→ About this exercise
Lines below that hold the word "includes" must be copied in full.

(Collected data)

────────────────────

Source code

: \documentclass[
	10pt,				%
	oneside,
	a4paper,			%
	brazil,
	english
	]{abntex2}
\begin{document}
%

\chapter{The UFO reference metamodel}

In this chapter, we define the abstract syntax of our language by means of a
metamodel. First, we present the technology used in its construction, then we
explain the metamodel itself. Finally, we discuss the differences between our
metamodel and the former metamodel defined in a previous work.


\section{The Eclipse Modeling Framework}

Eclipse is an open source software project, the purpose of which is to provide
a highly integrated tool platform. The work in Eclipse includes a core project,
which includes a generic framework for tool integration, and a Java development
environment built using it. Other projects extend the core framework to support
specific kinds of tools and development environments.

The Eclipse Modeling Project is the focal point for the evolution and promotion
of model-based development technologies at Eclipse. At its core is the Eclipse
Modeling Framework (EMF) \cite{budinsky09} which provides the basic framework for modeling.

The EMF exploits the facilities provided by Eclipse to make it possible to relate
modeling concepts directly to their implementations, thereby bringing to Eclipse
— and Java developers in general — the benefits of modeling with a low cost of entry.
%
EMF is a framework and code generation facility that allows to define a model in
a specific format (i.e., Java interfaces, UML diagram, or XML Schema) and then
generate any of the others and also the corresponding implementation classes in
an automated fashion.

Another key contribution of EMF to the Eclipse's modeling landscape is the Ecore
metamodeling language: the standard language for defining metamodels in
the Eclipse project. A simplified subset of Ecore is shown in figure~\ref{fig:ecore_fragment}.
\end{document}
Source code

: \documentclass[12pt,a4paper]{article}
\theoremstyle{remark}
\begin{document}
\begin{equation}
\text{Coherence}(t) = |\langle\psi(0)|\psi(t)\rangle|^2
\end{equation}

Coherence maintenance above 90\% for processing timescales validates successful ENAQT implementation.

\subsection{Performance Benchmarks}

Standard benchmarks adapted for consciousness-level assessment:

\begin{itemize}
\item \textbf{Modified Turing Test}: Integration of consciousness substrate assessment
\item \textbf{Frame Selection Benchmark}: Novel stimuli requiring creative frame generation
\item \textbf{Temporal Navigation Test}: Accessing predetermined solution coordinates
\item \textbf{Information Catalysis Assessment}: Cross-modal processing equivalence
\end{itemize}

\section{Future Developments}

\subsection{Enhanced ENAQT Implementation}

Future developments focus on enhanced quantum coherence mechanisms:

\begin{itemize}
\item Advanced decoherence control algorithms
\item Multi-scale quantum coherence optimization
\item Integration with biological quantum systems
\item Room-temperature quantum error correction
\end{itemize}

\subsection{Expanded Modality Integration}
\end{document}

────────────────────

→ Solution
a highly integrated tool platform. The work in Eclipse includes a core project,
which includes a generic framework for tool integration, and a Java development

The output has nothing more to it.